Por Gerson
A. S. Pagarache
O pequeno trama de Lucílio Manjate
disfarça-se em narrativa policial para denunciar, não a vida vil da
prostituição, ou a ineficácia dos serviços de investigação policial, sequer a
violência sexual; mas a inércia e letargia de uma sociedade que, para
funcionar, para continuar ‘‘maningue feliz’’, como se refere na obra, ela
inventa um desequilíbrio, cria uma perturbação, orquestra uma morte. Só assim a
sociedade continua a funcionar, num ciclo vicioso, à procura do equilíbrio: a
resolução da morte arquitectada. A investigação policial é só um disfarce para
o ‘‘inglês ver’’. Assim é a nossa trágica vida. Essa revelação é feita pela
prostituta Margarida, quando se dirige ao polícia estagiário Bernardo: ‘‘Não
somos assassinos, mantemos a ordem. Rabhia morreu para tu renasceres, pensa
nisso’’.
Tal como o mundo inteiro, Moçambique é um
território multilíngue, onde não só coabitam línguas de origem bantu, como
também as de origem asiática, latina, germânica, entre outras. Assim, é uma
variável constante na literatura moçambicana, o diálogo entre a língua portuguesa
e as demais línguas. Nesta novela de Manjate (tomo a obra, para mim, como
novela), este diálogo se estende. Embora sem muita ousadia, verificam-se, aqui
e ali, expressões bantu como em ‘‘não havia homem mais
cobarde que o Sthoe, um mambatxi’’,
‘‘o açúcar para adocicar o refrigerante maheu
e a mbaula, o carvão mineral
das terras de Moatize’’; expressões de inglês em ‘‘mais soft, sem
ignorantes a lixar tudo…e não me interessa nada disso; fuck’’; e expressões asiáticas em ‘‘efusiva num homem sabido
de gestos curtos e comedidos. «Boanar! Assalam
Alaikum wa Rahmatullah!» «wa
Alaikum Assalam wa Rahmatullah, Salim!» «Allah é Grande!».
Esta
baralhada inter-linguística não deve ser vista como um mecanismo voluntário e
propositado desencadeado pelo autor. Antes como a representação do nosso
panorama sociolinguístico. É que nós, moçambicanos, falamos assim mesmo, tal
como disse, em dois versos, na faixa ‘‘Moz we on’’, o espontâneo e malabarista
Duas Caras: ‘‘português é importado, às vezes falo errado/ porque em casa é só
changana então tá tudo misturado/’’.
Entrementes, mais do que esse fenómeno de
importação linguística, frequente no grosso dos textos moçambicanos, a obra
‘‘Rabhia’’ apresenta uma novidade linguística: o labor do autor com a sintaxe.

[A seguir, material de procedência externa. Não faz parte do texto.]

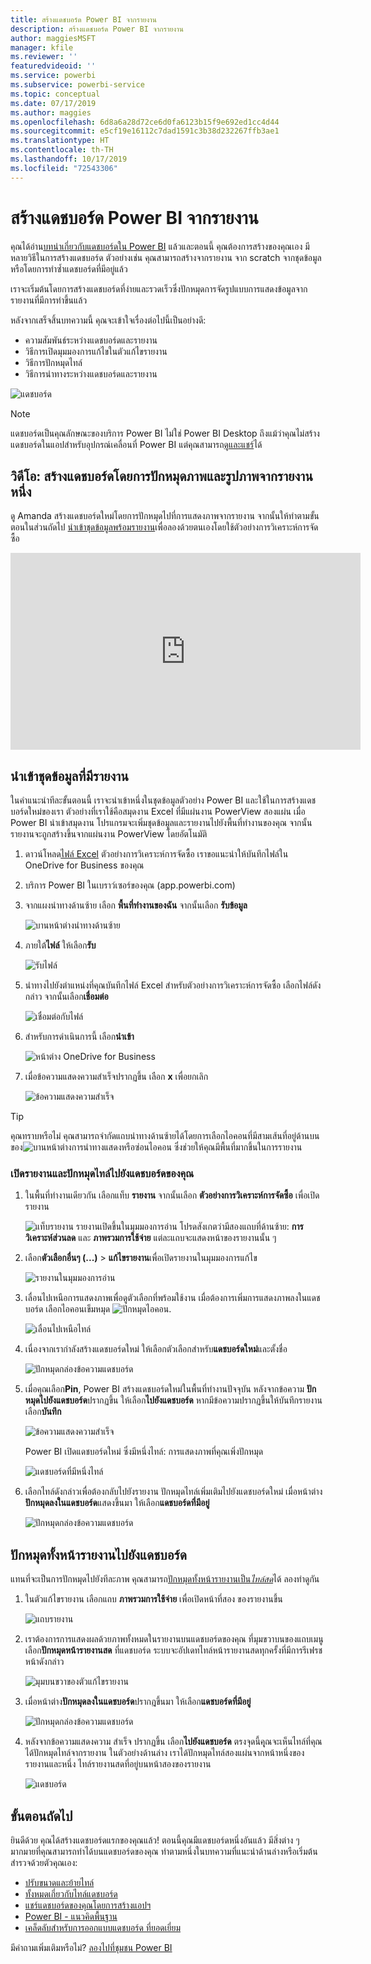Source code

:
 ```yaml
---
title: สร้างแดชบอร์ด Power BI จากรายงาน
description: สร้างแดชบอร์ด Power BI จากรายงาน
author: maggiesMSFT
manager: kfile
ms.reviewer: ''
featuredvideoid: ''
ms.service: powerbi
ms.subservice: powerbi-service
ms.topic: conceptual
ms.date: 07/17/2019
ms.author: maggies
ms.openlocfilehash: 6d8a6a28d72ce6d0fa6123b15f9e692ed1cc4d44
ms.sourcegitcommit: e5cf19e16112c7dad1591c3b38d232267ffb3ae1
ms.translationtype: HT
ms.contentlocale: th-TH
ms.lasthandoff: 10/17/2019
ms.locfileid: "72543306"
---
```

# <a name="create-a-power-bi-dashboard-from-a-report"></a>สร้างแดชบอร์ด Power BI จากรายงาน
คุณได้อ่าน[บทนำเกี่ยวกับแดชบอร์ดใน Power BI](service-dashboards.md) แล้วและตอนนี้ คุณต้องการสร้างของคุณเอง มีหลายวิธีในการสร้างแดชบอร์ด ตัวอย่างเช่น คุณสามารถสร้างจากรายงาน จาก scratch จากชุดข้อมูล หรือโดยการทำซ้ำแดชบอร์ดที่มีอยู่แล้ว  

เราจะเริ่มต้นโดยการสร้างแดชบอร์ดที่ง่ายและรวดเร็วซึ่งปักหมุดการจัดรูปแบบการแสดงข้อมูลจากรายงานที่มีการทำขึ้นแล้ว 

หลังจากเสร็จสิ้นบทความนี้ คุณจะเข้าใจเรื่องต่อไปนี้เป็นอย่างดี:
- ความสัมพันธ์ระหว่างแดชบอร์ดและรายงาน
- วิธีการเปิดมุมมองการแก้ไขในตัวแก้ไขรายงาน
- วิธีการปักหมุดไทล์ 
- วิธีการนำทางระหว่างแดชบอร์ดและรายงาน 
 
![แดชบอร์ด](media/service-dashboard-create/power-bi-completed-dashboard-small.png)

> [!NOTE] 
> แดชบอร์ดเป็นคุณลักษณะของบริการ Power BI ไม่ใช่ Power BI Desktop ถึงแม้ว่าคุณไม่สร้างแดชบอร์ดในแอปสำหรับอุปกรณ์เคลื่อนที่ Power BI แต่คุณสามารถ[ดูและแชร์](consumer/mobile/mobile-apps-view-dashboard.md)ได้
>
> 

## <a name="video-create-a-dashboard-by-pinning-visuals-and-images-from-a-report"></a>วิดีโอ: สร้างแดชบอร์ดโดยการปักหมุดภาพและรูปภาพจากรายงานหนึ่ง
ดู Amanda สร้างแดชบอร์ดใหม่โดยการปักหมุดไปที่การแสดงภาพจากรายงาน จากนั้นให้ทำตามขั้นตอนในส่วนถัดไป [นำเข้าชุดข้อมูลพร้อมรายงาน](#import-a-dataset-with-a-report)เพื่อลองด้วยตนเองโดยใช้ตัวอย่างการวิเคราะห์การจัดซื้อ
    

<iframe width="560" height="315" src="https://www.youtube.com/embed/lJKgWnvl6bQ" frameborder="0" allowfullscreen></iframe>

## <a name="import-a-dataset-with-a-report"></a>นำเข้าชุดข้อมูลที่มีรายงาน
ในคำแนะนำทีละขั้นตอนนี้ เราจะนำเข้าหนึ่งในชุดข้อมูลตัวอย่าง Power BI และใช้ในการสร้างแดชบอร์ดใหม่ของเรา ตัวอย่างที่เราใช้คือสมุดงาน Excel ที่มีแผ่นงาน PowerView สองแผ่น เมื่อ Power BI นำเข้าสมุดงาน โปรแกรมจะเพิ่มชุดข้อมูลและรายงานไปยังพื้นที่ทำงานของคุณ จากนั้น รายงานจะถูกสร้างขึ้นจากแผ่นงาน PowerView โดยอัตโนมัติ

1. ดาวน์โหลด[ไฟล์ Excel](http://go.microsoft.com/fwlink/?LinkId=529784) ตัวอย่างการวิเคราะห์การจัดซื้อ เราขอแนะนำให้บันทึกไฟล์ใน OneDrive for Business ของคุณ
2. บริการ Power BI ในเบราว์เซอร์ของคุณ (app.powerbi.com)
3. จากแผงนำทางด้านซ้าย เลือก **พื้นที่ทำงานของฉัน** จากนั้นเลือก **รับข้อมูล**

    ![บานหน้าต่างนำทางด้านซ้าย](media/service-dashboard-create/power-bi-get-data-new-look.png)
5. ภายใต้**ไฟล์** ให้เลือก**รับ**

   ![รับไฟล์](media/service-dashboard-create/power-bi-select-files.png)
6. นำทางไปยังตำแหน่งที่คุณบันทึกไฟล์ Excel สำหรับตัวอย่างการวิเคราะห์การจัดซื้อ เลือกไฟล์ดังกล่าว จากนั้นเลือก**เชื่อมต่อ**

   ![เชื่อมต่อกับไฟล์](media/service-dashboard-create/power-bi-connectnew.png)
7. สำหรับการดำเนินการนี้ เลือก**นำเข้า**

    ![หน้าต่าง OneDrive for Business](media/service-dashboard-create/power-bi-import.png)
8. เมื่อข้อความแสดงความสำเร็จปรากฏขึ้น เลือก **x** เพื่อยกเลิก

   ![ข้อความแสดงความสำเร็จ](media/service-dashboard-create/power-bi-view-datasetnew.png)

> [!TIP]
> คุณทราบหรือไม่ คุณสามารถจำกัดแถบนำทางด้านซ้ายได้โดยการเลือกไอคอนที่มีสามเส้นที่อยู่ด้านบนของ![บานหน้าต่างการนำทางแสดงหรือซ่อนไอคอน](media/service-dashboard-create/power-bi-new-look-hide-nav-pane.png) ซึ่งช่วยให้คุณมีพื้นที่มากขึ้นในการรายงาน

### <a name="open-the-report-and-pin-tiles-to-your-dashboard"></a>เปิดรายงานและปักหมุดไทล์ไปยังแดชบอร์ดของคุณ
1. ในพื้นที่ทำงานเดียวกัน เลือกแท็บ **รายงาน** จากนั้นเลือก **ตัวอย่างการวิเคราะห์การจัดซื้อ** เพื่อเปิดรายงาน

    ![แท็บรายงาน](media/service-dashboard-create/power-bi-reports.png) รายงานเปิดขึ้นในมุมมองการอ่าน โปรดสังเกตว่ามีสองแถบที่ด้านซ้าย: **การวิเคราะห์ส่วนลด** และ **ภาพรวมการใช้จ่าย** แต่ละแถบจะแสดงหน้าของรายงานนั้น ๆ

2. เลือก**ตัวเลือกอื่นๆ (...)**  > **แก้ไขรายงาน**เพื่อเปิดรายงานในมุมมองการแก้ไข

    ![รายงานในมุมมองการอ่าน](media/service-dashboard-create/power-bi-reading-view.png)
3. เลื่อนไปเหนือการแสดงภาพเพื่อดูตัวเลือกที่พร้อมใช้งาน เมื่อต้องการเพิ่มการแสดงภาพลงในแดชบอร์ด เลือกไอคอนเข็มหมุด ![ปักหมุดไอคอน](media/service-dashboard-create/power-bi-pin-icon.png).

    ![เลื่อนไปเหนือไทล์](media/service-dashboard-create/power-bi-hover.png)
4. เนื่องจากเรากำลังสร้างแดชบอร์ดใหม่ ให้เลือกตัวเลือกสำหรับ**แดชบอร์ดใหม่**และตั้งชื่อ

    ![ปักหมุดกล่องข้อความแดชบอร์ด](media/service-dashboard-create/power-bi-pin-tile.png)
5. เมื่อคุณเลือก**Pin**, Power BI สร้างแดชบอร์ดใหม่ในพื้นที่ทำงานปัจจุบัน หลังจากข้อความ **ปักหมุดไปยังแดชบอร์ด**ปรากฏขึ้น ให้เลือก**ไปยังแดชบอร์ด** หากมีข้อความปรากฏขึ้นให้บันทึกรายงาน เลือก**บันทึก**

    ![ข้อความแสดงความสำเร็จ](media/service-dashboard-create/power-bi-pin-success.png)

    Power BI เปิดแดชบอร์ดใหม่ ซึ่งมีหนึ่งไทล์: การแสดงภาพที่คุณเพิ่งปักหมุด

   ![แดชบอร์ดที่มีหนึ่งไทล์](media/service-dashboard-create/power-bi-pinned.png)
7. เลือกไทล์ดังกล่าวเพื่อต้องกลับไปยังรายงาน ปักหมุดไทล์เพิ่มเติมไปยังแดชบอร์ดใหม่ เมื่อหน้าต่าง**ปักหมุดลงในแดชบอร์ด**แสดงขึ้นมา ให้เลือก**แดชบอร์ดที่มีอยู่**  

   ![ปักหมุดกล่องข้อความแดชบอร์ด](media/service-dashboard-create/power-bi-existing-dashboard.png)

## <a name="pin-an-entire-report-page-to-the-dashboard"></a>ปักหมุดทั้งหน้ารายงานไปยังแดชบอร์ด
แทนที่จะเป็นการปักหมุดไปยังทีละภาพ คุณสามารถ[ปักหมุดทั้งหน้ารายงานเป็น*ไทล์สด*](service-dashboard-pin-live-tile-from-report.md)ได้ ลองทำดูกัน

1. ในตัวแก้ไขรายงาน เลือกแถบ **ภาพรวมการใช้จ่าย** เพื่อเปิดหน้าที่สอง ของรายงานขึ้น

   ![แถบรายงาน](media/service-dashboard-create/power-bi-page-tab.png)

2. เราต้องการการแสดงผลด้วยภาพทั้งหมดในรายงานบนแดชบอร์ดของคุณ ที่มุมขวาบนของแถบเมนู เลือก**ปักหมุดหน้ารายงานสด** ที่แดชบอร์ด ระบบจะอัปเดทไทล์หน้ารายงานสดทุกครั้งที่มีการรีเฟรชหน้าดังกล่าว

   ![มุมบนขวาของตัวแก้ไขรายงาน](media/service-dashboard-create/power-bi-pin-live.png)

3. เมื่อหน้าต่าง**ปักหมุดลงในแดชบอร์ด**ปรากฎขึ้นมา ให้เลือก**แดชบอร์ดที่มีอยู่**

   ![ปักหมุดกล่องข้อความแดชบอร์ด](media/service-dashboard-create/power-bi-pin-live2.png)

4. หลังจากข้อความแสดงความ สำเร็จ ปรากฏขึ้น เลือก**ไปยังแดชบอร์ด** ตรงจุดนี้คุุณจะเห็นไทล์ที่คุณได้ปักหมุดไทล์จากรายงาน ในตัวอย่างด้านล่าง เราได้ปักหมุดไทล์สองแผ่นจากหน้าหนึ่งของรายงานและหนึ่ง ไทล์รายงานสดที่อยู่บนหน้าสองของรายงาน

   ![แดชบอร์ด](media/service-dashboard-create/power-bi-dashboard.png)

## <a name="next-steps"></a>ขั้นตอนถัดไป
ยินดีด้วย คุณได้สร้างแดชบอร์ดแรกของคุณแล้ว! ตอนนี้คุณมีแดชบอร์ดหนึ่งอันแล้ว มีสิ่งต่าง ๆ มากมายที่คุณสามารถทำได้บนแดชบอร์ดของคุณ ทำตามหนึ่งในบทความที่แนะนำด้านล่างหรือเริ่มต้นสำรวจด้วยตัวคุณเอง: 

* [ปรับขนาดและย้ายไทล์](service-dashboard-edit-tile.md)
* [ทั้งหมดเกี่ยวกับไทล์แดชบอร์ด](service-dashboard-tiles.md)
* [แชร์แดชบอร์ดของคุณโดยการสร้างแอปฯ](service-create-workspaces.md)
* [Power BI - แนวคิดพื้นฐาน](service-basic-concepts.md)
* [เคล็ดลับสำหรับการออกแบบแดชบอร์ด ที่ยอดเยี่ยม](service-dashboards-design-tips.md)

มีคำถามเพิ่มเติมหรือไม่? [ลองไปที่ชุมชน Power BI](http://community.powerbi.com/)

Geralmente, produzir um texto com frases
simples e breves usando a pontuação é o caminho seguro e infalível para o alcance
de um texto coeso. Quem se lança na produção de um texto com frases longas e repletas
de complementadores (que…que…que, para…para…para) geralmente cai no ridículo,
no chato, no asco linguístico. Mas Manjate, em várias ocasiões, lança-se, com
muito sucesso, na produção de uma frase tão complexa que chega a formar um parágrafo.
Vejamos:
‘‘Nesse ano aprendeu do vinho, às horas do almoço, ouvindo
pela boca de um Padre de nome Miguel, um velhote português com mais de
cinquenta Páscoas em África, a história das melhores castas, dos mais
preferíveis vinhos que chagavam a casa paroquial e que o abade fazia questão de
partilhar, nos almoços de domingo, com o então Vasco, o mais jovem seminarista
de Zóbuè, jovem respeitoso e obviamente temente a Deus, até ao dia em que o
Padre Miguel ouviu, como nunca ouvira escapando-se de quarto algum em terras
africanas, o grunhido devasso e libidinoso de uma irmã de nome Piedade,
responsável única pela saúde das margaridas e açucenas do prior:’’ (Manjate, 2017:13).
Toda
esta construção frásica não regista a ocorrência de um ponto final ou ponto e vírgula,
que marcassem uma pausa longa ou ligeiramente longa. É necessário muita técnica
e empenho para produzir uma estrutura dessas e, ao mesmo tempo, manter a coerência
discursiva, a lógica, embora construções desta natureza exijam uma alta
capacidade de leitura e compreensão por parte do leitor. Outro escritor
apaixonado por esta forma de escrita é Ungulani B. K. Khossa.
O
fenómeno da tradução também é marcante nesta obra de Lucílio Manjate, também conhecido
por Sthoe (risos). A dada altura, o
curandeiro Muzivhi, prestando depoimento às autoridades, intervém numa língua bantu
– que me pareceu ser Ndau – e o narrador mantém a fala original em Ndau do personagem,
de acordo com a ortografia padronizada da língua. Contudo, o leitor que não conhece
o código linguístico usado pelo curandeiro, só passa a ter acesso à tradução daquela
fala através do personagem José Património, que actua como discípulo e intérprete
do curandeiro. Portanto, não é o narrador quem nos traduz, muito menos a
tipografia do texto (notas de rodapé ou glossários), mas os personagens no
interior da diegese.
Outro
dado, não necessariamente ligado à linguística, é a representação dos diálogos.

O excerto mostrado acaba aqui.